In this notebook we extend this analysis to Eth staking to estimate the values per unit resources for major staking "entities".
The outline of this notebook is as follows:
The first question we aim to answer is, what are oceanic games? In the context of corporate governance, they are a class of games that involve two types of players:
The main focus while analyzing such games is to measure the value of an entity for each unit of resource given the distribution of resources among shareholders.
As seen commonly in scientific literature the value of a resource has a lot more to it than just the amount of resource that are in one's possession.
For example, in the context of Blockchain mining: Consider a party having access to 51% of all mining resources vs one having access to 49% of all mining resources. While the difference is only 2%, the possession in the first case is more valuable as now the party has complete control over the Blockchain. This can be extended to the case where many miners collude with each other: If a miner has access to 49% of all mining resources and another miner 2%, their combined possession is worth more than if the first miner had access to only 47% of the total resources.
Thus, the aim of our analysis is to measure the value of resources needed for staking on the Beacon Chain per unit resource for major staking entities and the ocean of small validators.
These major staking entities can be thought of as PoS parallels to mining pools under Proof-of-Work (PoW).
Without going too much into the technical details, here is the overview of the Oceanic Games model:
Stakers: They refer to the block proposers and validators that take part in the PoS consensus after making their initial deposit of 32 ETH. Stakers are made up of two important components:
Resources: Refers to the native cryptocurrency (ETH) deposited by stakers to take part in PoS consensus. In our analysis, we measure resources in terms of the fraction of staked ether that an entity controls.
Now for the interesting portion of the notebook, applying the model on Ethereum PoS consensus! The first step would be to identify the stakers, both the major stakers and the ocean as well as the resources they possess.
But the first stage, as always, is data collection.
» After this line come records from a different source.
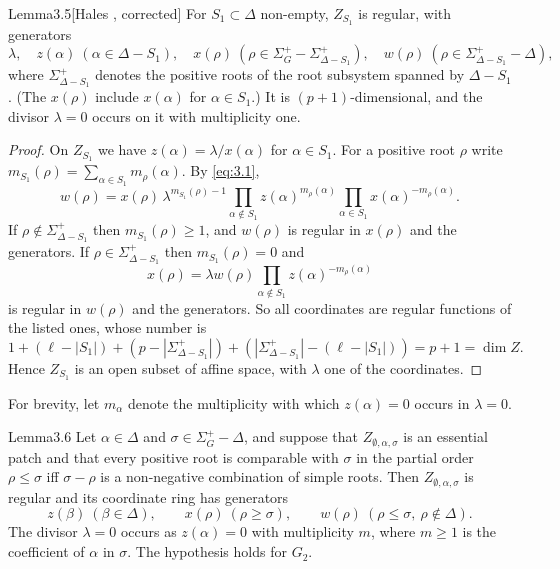 \documentclass[12pt,letterpaper]{amsart}
\theoremstyle{plain}
\theoremstyle{definition}
\theoremstyle{remark}
\theoremstyle{definition}
\begin{document}
\begin{res}{Lemma}{3.5}[Hales \cite{Ha92a}, corrected]\label{res:3.5}
For $S_1\subset \Delta$ non-empty, $Z_{S_1}$ is regular, with
generators
\[
\lambda,\quad z(\alpha)\ (\alpha\in\Delta -S_1),\quad
x(\rho)\ (\rho\in\Sigma_G^+-\Sigma_{\Delta-S_1}^+),\quad
w(\rho)\ (\rho\in \Sigma_{\Delta-S_1}^+-\Delta),
\]
where $\Sigma_{\Delta-S_1}^+$ denotes the positive roots of the
root subsystem spanned by $\Delta-S_1$. (The $x(\rho)$ include
$x(\alpha)$ for $\alpha\in S_1$.) It is
$(p+1)$-dimensional, and the divisor $\lambda =0$ occurs on it with
multiplicity one.
\end{res}

\begin{proof}
On $Z_{S_1}$ we have $z(\alpha)=\lambda/x(\alpha)$ for $\alpha\in S_1$. For a
positive root $\rho$ write $m_{S_1}(\rho)=\sum_{\alpha\in S_1}m_\rho(\alpha)$.
By \eqref{eq:3.1},
\[
w(\rho)=x(\rho)\,\lambda^{m_{S_1}(\rho)-1}\prod_{\alpha\notin S_1}
z(\alpha)^{m_\rho(\alpha)}\prod_{\alpha\in S_1}x(\alpha)^{-m_\rho(\alpha)}.
\]
If $\rho\notin\Sigma^+_{\Delta-S_1}$ then $m_{S_1}(\rho)\geq1$, and $w(\rho)$
is regular in $x(\rho)$ and the generators. If $\rho\in\Sigma^+_{\Delta-S_1}$
then $m_{S_1}(\rho)=0$ and
\[
x(\rho)=\lambda w(\rho)\prod_{\alpha\notin S_1}z(\alpha)^{-m_\rho(\alpha)}
\]
is regular in $w(\rho)$ and the generators.
So all coordinates are regular functions of the listed ones, whose number is
\[
1+(\ell-|S_1|)+(p-|\Sigma^+_{\Delta-S_1}|)+(|\Sigma^+_{\Delta-S_1}|-(\ell-|S_1|))
=p+1=\dim Z.
\]
Hence $Z_{S_1}$ is an open subset of affine space, with $\lambda$
one of the coordinates.
\end{proof}

For brevity, let $m_\alpha$ denote the multiplicity with
which $z(\alpha)=0$ occurs in $\lambda =0$.

\begin{res}{Lemma}{3.6}\label{res:3.6}
Let $\alpha\in\Delta$ and
$\sigma\in\Sigma_G^+ -\Delta$, and suppose that
$Z_{\emptyset,\alpha,\sigma}$ is an essential patch and that every positive
root is comparable with $\sigma$ in the partial order $\rho\le\sigma$ iff
$\sigma-\rho$ is a non-negative combination of simple roots. Then
$Z_{\emptyset,\alpha,\sigma}$ is regular and its coordinate ring has
generators
\[
z(\beta )\ (\beta\in\Delta ),\qquad
x(\rho)\ (\rho \geq\sigma),\qquad
w(\rho)\ (\rho \leq \sigma,\ \rho\notin\Delta).
\]
The divisor $\lambda =0$ occurs as $z(\alpha)=0$
with multiplicity $m$, where $m\geq 1$ is the coefficient of
$\alpha$ in $\sigma$. The hypothesis holds for $G_2$.
\end{res}
\end{document}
We collect data pertaining to the eth1 deposits made by the first 163400 validators who were activated using beaconcha.in's API. We then identify which entities control large portions of the total ETH staked on the Beacon Chain
#Import all the modules
import requests
import json
import csv
import pandas as pd
import seaborn as sns
import numpy as np
import matplotlib.pyplot as plt
from time import *
import plotly.express as px
import plotly.io as pio
pd.options.plotting.backend = "plotly"
pio.renderers.default = "plotly_mimetype+notebook_connected"
import plotly.graph_objects as go
import math
# validator_staking = {}
# with open('api_key.txt', 'r') as api_file:
# api_key = api_file.read()
# for i in range(0,163399,100):
# str1 = ''
# for j in range(99):
# str1 = str1 + str(i+j) + ','
# str1 = str1 + str(i+99)
# x = requests.get('https://beaconcha.in/api/v1/validator/{}/deposits?api_key={}'.format(str1, api_key))
# #Add a sleep to stay within the call rate limits
# sleep(6)
# data = x.json()['data']
# for t in data:
# if(validator_staking.get(t['from_address']) != None):
# validator_staking[t['from_address']] += t['amount']
# else:
# validator_staking[t['from_address']] = t['amount']
# with open('api_key.txt', 'r') as api_file:
# api_key = api_file.read()
# x = requests.get('https://beaconcha.in/api/v1/validator/{}/deposits?api_key={}'.format(163400, api_key))
# t = x.json()['data']
# if(validator_staking.get(t['from_address']) != None):
# validator_staking[t['from_address']] += t['amount']
# else:
# validator_staking[t['from_address']] = t['amount']
# #Writing the dictionaries to csv files
# with open('staking_pools.csv','w') as result_file:
# wr = csv.writer(result_file, dialect='excel')
# for key, value in validator_staking.items():
# wr.writerow([key,value])
df = pd.read_csv('staking_pools.csv', header= None, names = ["address","stake"])
df['percentage_stake'] = (df['stake']/df['stake'].sum())
print(len(df))
print(len(df)/163400)
28934 0.1770746634026928
At this point, we see a very interesting result! When we look into the wallet addresses of the deposit contracts that were used to activate 163400 validators, we notice that only 28934 distinct wallet addresses activated these validators. This means that only about 17.7% of these deposits were made by unique addresses.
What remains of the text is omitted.